Hash Table Questions at Tinkoff: What to Expect
Prepare for Hash Table interview questions at Tinkoff — patterns, difficulty breakdown, and study tips.
Hash Table questions appear in nearly 25% of Tinkoff's coding problems. With 6 out of 27 total questions, this data structure is a clear priority. Mastering it is non-negotiable for passing their technical interviews. Tinkoff's problems often involve processing financial data, transaction logs, or user activity streams—scenarios where fast lookups, insertions, and deduplication are critical. If you can't implement and adapt hash-based solutions efficiently, you'll struggle with their core problem sets.
What to Expect — Types of Problems
Tinkoff's Hash Table questions typically fall into three categories:
- Frequency Counting: The most common pattern.
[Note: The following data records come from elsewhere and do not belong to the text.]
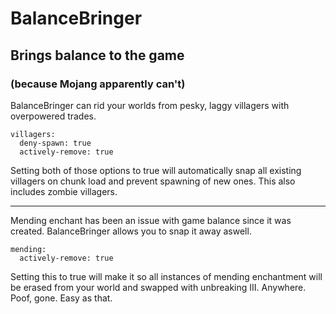 <h1>BalanceBringer</h1>

<h2>Brings balance to the game</h2>
<h3>(because Mojang apparently can't)</h3>

BalanceBringer can rid your worlds from pesky, laggy villagers with 
overpowered trades.

    villagers:
      deny-spawn: true
      actively-remove: true

Setting both of those options to true will automatically snap all 
existing villagers on chunk load and prevent spawning of new ones.
This also includes zombie villagers.

<hr>

Mending enchant has been an issue with game balance since it was created.
BalanceBringer allows you to snap it away aswell.

    mending:
      actively-remove: true
      
Setting this to true will make it so all instances of mending enchantment 
will be erased from your world and swapped with unbreaking III. Anywhere. 
Poof, gone. Easy as that.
You'll be given an array or string and asked to find duplicates, the most/least frequent element, or to verify if elements can be partitioned based on counts.
- Mapping and Lookup: Problems that require a direct mapping between keys and values, such as checking for two numbers that sum to a target, or implementing a simple in-memory cache simulation.
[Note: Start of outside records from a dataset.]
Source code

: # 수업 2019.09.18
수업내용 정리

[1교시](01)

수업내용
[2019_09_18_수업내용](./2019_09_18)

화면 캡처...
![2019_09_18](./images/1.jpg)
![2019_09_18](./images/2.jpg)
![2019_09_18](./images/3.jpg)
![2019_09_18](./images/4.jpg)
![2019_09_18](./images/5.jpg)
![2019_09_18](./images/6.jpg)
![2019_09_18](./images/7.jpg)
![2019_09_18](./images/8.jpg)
- Set Operations: Using the uniqueness property of sets to solve problems involving finding intersections, unions, or checking for the presence of elements across multiple data streams.
Expect the problems to be framed in practical, business-like contexts—tracking user sessions, analyzing trade IDs, or aggregating log entries—but the underlying algorithm will be a hash table application.
How to Prepare — Study Tips with One Code Example
Focus on deeply understanding the core operations (O(1) average insert, delete, lookup) and the trade-offs (space usage, collision handling). Practice translating word problems into a need for a dict, HashMap, or Set. The key is recognizing the pattern: "Do I need to track occurrences or check for existence quickly?"
A fundamental pattern is using a hash map to store a complement for a two-sum or pairing problem. Here is the standard implementation:
def two_sum(nums, target):
seen = {}
for i, num in enumerate(nums):
complement = target - num
if complement in seen:
return [seen[complement], i]
seen[num] = i
return []
Memorize this pattern. It's the blueprint for many problems where you need to find a related element you've already processed.
Recommended Practice Order
- Start with the absolute basics: implement
twoSumand a function to find the first duplicate or unique character using a hash map. - Move to frequency counting: solve "Top K Frequent Elements" and "Group Anagrams."
- Practice set-based problems like "Intersection of Two Arrays."
- Finally, tackle Tinkoff's specific company-tagged questions. This order builds from the foundational pattern to more complex applications, ensuring you have the tools before attempting the most relevant problems.